Many PC users take it for granted that their desktop will give them the ability to create, communicate, and discover information without regard for interoperability. On the mobile platform, however, many of these capabilities are either nascent or nonexistent. There were a number of new technologies launched at DEMOfall 2006 that will power a new generation of media and content services.
For individual consumers that capture (and share) information
One of the better quotes from this day came from Chris Shipley: "Your mobile phone is a place where photos go to die." Here are some companies that deliver life-saving measures.
- PixSense technology automatically compresses and uploads digital media that is captured using a mobile handset. An ability to automatically blog cameraphone photos is not rocket science - what I found intriguing was the compression, which happens on the phone itself. The company claims that the corresponding reduction in carrier operating costs will be 'up to' 80%. If this proves true, then PixSense could enable phones to become effective media devices.
- scanR. This service turns your cameraphone into a digital scanner, copier, and fax. Take a photo of a business card, for example, and scanR will provide you with a processed file a la Cardscan. The technology grew out of scanR's white board capture service. Realeyes3D demonstrated and launched a substantially similar service. I didn't try either of these services, but I heard other attendees speaking favorably about their scanR trials and I am planning to give them a try when I go through my cards from the show.
- PhotoCrank is targeting young cameraphone users with mobile photo enhancement tools that are controlled via SMS. The editing is not meaningful - you can add captions or overlay graphics - but the general concept of phones providing more substantial desktop functionality is worth consideration.
For would-be mobile publishers
As a part-time blogger and hack, I've often wished that my content could be repurposed automatically for mobile devices. (Hello? Anyone at Six Apart listening?) A couple of offerings in this direction caught my eye:
- 4INFO provides consumers with mobile content search and SMS alerts for blogs and online databases. For publishers, 4INFO serves as a tool for mobile publishing. Set up a unique keyword, and then users can ping 4INFO to pull down the current headlines from your RSS feed. Users can also drill down into any particular headline, getting the full blog text. I compared this to 411Sync, which I saw (and liked) at Mashup Camp, but 411Sync didn't provide access to the full text of the article. If 4INFO's new service works well for blogs with photos and rich media, it could be a winner.
- Fonpods supports mobile access to streaming digital audio content. Fonpod users can search for and subscribe to podcasts, then set up playlists that will be available whenever the user calls in to the Fonpod system. This appears similar to calling in to one's voicemail at the office. Note: The marketing blurb uses the phrase "cost free," but that of course isn't true, unless Fonpod plans to start paying a portion of the minutes on my Sprint PCS bill. Carriers should love this since it will drive up the consumption of minutes.
For mobile service providers and application developers
These mobile development platforms and back-end services aimed directly at leveling the playing field between laptop and cell phone offerings:
- Tao Group launched a platform for
developing mobile games.
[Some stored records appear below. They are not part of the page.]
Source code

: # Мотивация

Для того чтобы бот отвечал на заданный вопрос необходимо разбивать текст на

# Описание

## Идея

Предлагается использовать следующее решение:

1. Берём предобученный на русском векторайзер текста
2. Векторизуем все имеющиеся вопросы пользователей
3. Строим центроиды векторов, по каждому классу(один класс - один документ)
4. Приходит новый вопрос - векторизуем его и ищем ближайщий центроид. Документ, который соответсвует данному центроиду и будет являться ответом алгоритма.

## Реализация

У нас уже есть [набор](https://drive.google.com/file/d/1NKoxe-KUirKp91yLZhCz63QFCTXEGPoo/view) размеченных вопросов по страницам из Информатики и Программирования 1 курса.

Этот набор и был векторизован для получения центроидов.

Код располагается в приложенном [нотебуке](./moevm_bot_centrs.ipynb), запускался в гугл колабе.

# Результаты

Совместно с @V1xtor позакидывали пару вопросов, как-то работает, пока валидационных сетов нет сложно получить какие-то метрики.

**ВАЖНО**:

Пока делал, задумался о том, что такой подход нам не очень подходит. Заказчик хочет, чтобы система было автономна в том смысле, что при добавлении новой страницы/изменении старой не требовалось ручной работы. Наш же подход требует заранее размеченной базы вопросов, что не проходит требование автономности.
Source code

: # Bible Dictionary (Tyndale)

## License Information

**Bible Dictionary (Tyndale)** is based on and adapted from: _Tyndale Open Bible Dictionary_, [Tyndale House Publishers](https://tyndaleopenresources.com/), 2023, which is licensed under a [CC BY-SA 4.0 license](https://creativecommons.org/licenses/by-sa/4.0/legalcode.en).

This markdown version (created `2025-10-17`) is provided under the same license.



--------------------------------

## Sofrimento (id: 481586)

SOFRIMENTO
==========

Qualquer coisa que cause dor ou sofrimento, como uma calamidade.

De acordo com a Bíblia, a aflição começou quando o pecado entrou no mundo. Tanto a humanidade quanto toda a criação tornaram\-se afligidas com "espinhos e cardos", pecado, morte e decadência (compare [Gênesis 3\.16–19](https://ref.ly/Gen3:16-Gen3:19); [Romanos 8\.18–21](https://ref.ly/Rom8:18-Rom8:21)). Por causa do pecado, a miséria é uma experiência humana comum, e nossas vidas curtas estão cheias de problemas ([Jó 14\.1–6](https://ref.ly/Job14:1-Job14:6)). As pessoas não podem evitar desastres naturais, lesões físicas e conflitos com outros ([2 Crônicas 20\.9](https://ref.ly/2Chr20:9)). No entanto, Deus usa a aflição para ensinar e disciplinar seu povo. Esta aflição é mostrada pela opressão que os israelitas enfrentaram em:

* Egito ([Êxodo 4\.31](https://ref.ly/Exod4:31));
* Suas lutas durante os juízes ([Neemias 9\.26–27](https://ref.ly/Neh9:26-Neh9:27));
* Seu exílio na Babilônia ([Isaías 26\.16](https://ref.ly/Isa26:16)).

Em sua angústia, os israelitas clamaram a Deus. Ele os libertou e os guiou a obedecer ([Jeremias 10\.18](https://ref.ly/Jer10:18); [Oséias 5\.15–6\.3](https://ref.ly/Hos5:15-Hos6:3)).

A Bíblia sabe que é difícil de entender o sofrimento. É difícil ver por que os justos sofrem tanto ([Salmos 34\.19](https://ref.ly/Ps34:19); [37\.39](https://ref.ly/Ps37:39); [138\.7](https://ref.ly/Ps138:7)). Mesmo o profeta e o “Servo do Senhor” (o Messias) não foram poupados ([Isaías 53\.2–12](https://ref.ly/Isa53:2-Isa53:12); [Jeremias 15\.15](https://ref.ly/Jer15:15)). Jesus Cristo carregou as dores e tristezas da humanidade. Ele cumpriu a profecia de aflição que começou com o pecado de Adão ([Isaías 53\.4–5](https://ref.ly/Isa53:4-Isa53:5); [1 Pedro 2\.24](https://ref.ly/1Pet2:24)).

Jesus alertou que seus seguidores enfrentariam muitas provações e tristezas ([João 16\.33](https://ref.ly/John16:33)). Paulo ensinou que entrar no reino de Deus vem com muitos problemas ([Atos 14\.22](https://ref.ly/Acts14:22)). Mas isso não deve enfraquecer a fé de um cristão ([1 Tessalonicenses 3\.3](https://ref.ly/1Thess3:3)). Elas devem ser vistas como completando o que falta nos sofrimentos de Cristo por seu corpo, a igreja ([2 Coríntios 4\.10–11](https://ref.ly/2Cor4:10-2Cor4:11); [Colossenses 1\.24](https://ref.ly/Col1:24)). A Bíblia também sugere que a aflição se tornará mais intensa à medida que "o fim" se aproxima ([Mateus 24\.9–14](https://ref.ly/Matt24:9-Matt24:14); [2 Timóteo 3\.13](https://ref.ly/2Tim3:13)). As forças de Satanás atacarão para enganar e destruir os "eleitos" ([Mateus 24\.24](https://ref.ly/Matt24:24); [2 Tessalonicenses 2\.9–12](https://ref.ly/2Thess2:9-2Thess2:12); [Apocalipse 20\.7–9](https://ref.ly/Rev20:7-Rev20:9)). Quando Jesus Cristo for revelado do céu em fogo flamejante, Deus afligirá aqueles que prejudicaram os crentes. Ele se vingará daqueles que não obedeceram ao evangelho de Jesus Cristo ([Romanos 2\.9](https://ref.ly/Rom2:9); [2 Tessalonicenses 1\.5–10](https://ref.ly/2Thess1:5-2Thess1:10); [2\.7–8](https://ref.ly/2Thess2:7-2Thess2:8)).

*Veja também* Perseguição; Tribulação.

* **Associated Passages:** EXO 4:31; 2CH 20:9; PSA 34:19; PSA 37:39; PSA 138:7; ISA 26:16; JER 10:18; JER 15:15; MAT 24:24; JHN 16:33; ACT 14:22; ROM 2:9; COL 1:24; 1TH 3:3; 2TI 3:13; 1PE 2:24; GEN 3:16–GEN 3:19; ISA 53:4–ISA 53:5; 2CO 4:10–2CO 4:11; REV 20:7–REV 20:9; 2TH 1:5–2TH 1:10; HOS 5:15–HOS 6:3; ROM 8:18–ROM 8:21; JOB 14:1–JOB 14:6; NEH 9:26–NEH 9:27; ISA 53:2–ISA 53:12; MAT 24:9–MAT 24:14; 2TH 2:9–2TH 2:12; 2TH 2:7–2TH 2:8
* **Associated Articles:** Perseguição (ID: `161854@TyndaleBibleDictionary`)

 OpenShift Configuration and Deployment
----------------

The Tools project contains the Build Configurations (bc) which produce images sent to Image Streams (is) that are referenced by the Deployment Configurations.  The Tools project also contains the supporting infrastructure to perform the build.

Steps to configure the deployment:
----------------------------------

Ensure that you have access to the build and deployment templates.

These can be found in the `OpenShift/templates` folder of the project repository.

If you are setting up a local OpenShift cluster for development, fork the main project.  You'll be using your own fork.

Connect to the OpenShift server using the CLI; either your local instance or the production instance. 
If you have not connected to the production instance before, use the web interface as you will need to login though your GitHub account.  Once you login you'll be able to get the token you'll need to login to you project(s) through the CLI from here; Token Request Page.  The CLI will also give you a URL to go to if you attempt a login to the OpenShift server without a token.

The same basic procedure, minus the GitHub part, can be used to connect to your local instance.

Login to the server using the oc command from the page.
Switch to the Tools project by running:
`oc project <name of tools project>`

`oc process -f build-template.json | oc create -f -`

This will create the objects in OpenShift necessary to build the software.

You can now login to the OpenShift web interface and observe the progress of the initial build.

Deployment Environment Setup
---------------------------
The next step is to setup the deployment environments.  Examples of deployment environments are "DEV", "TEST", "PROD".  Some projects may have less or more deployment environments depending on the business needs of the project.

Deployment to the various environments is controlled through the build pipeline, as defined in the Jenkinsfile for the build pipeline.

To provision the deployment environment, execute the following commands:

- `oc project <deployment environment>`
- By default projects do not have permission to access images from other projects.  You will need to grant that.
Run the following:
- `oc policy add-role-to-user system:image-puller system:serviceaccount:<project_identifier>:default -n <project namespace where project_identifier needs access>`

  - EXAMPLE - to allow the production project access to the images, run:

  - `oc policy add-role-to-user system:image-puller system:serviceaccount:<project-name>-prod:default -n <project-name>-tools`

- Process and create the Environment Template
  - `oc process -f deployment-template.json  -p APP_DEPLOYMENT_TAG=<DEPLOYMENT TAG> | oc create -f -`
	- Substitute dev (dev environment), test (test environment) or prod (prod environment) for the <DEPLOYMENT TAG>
In the demo, CEO Francis Charig showed both a Nokia phone running Symbian, and a
Windows Mobile phone. A game developed in Tao Group's miniMIXA suite works on
both phones. Amazingly, the developer's binary created on the platform was automatically converted into native binary for both
phones, with no recompiling of code. Given the heavy fragmentation of mobile platforms, Tao could make it more
economical to produce and deploy mobile games. They've been heavily (and I mean heavily) funded by large strategic partners such as Motorola, Sony, NEC, Mitsubishi, and Kyocera. Not to mention their original VCs.
- Cascada Mobile's TAG solution facilitates phone-based, word-of-mouth marketing. If content isn't at the top of a carrier's application menu, the user is unlikely to know that it exists. Mobile content doesn't yet take advantage of the virality that has historically been essential to web site and service adoption. TAG helps to launch mobile storefronts virally; consumers can "tell a friend" about mobile content simply be entering the friend's mobile number. This practice, though common on Web sites, is rare on mobile because of device compatibility issues. TAG is smart, however, and its embedded links will send new visitors to the version of content that is appropriate for their phones.
- Eyespot already provides online video editing and remixing. Consumers edit video at Eyespot, then publish it out to video sharing sites. At DEMOfall, the company launched Eyespot Mobile Share, a mobile video sharing application built for BREW and Java-enabled phones. The service will be private-labeled to vendors providing video services that could (or should) be mobile-enabled.
All of these new product launches help to create a mobile environment in which the user is shielded from the tangle of incompatible technologies and networks. Given that some of this incompatibility is by design from the business side, as versus due to technical challenges, users should hope that carriers will permit these new services to flourish.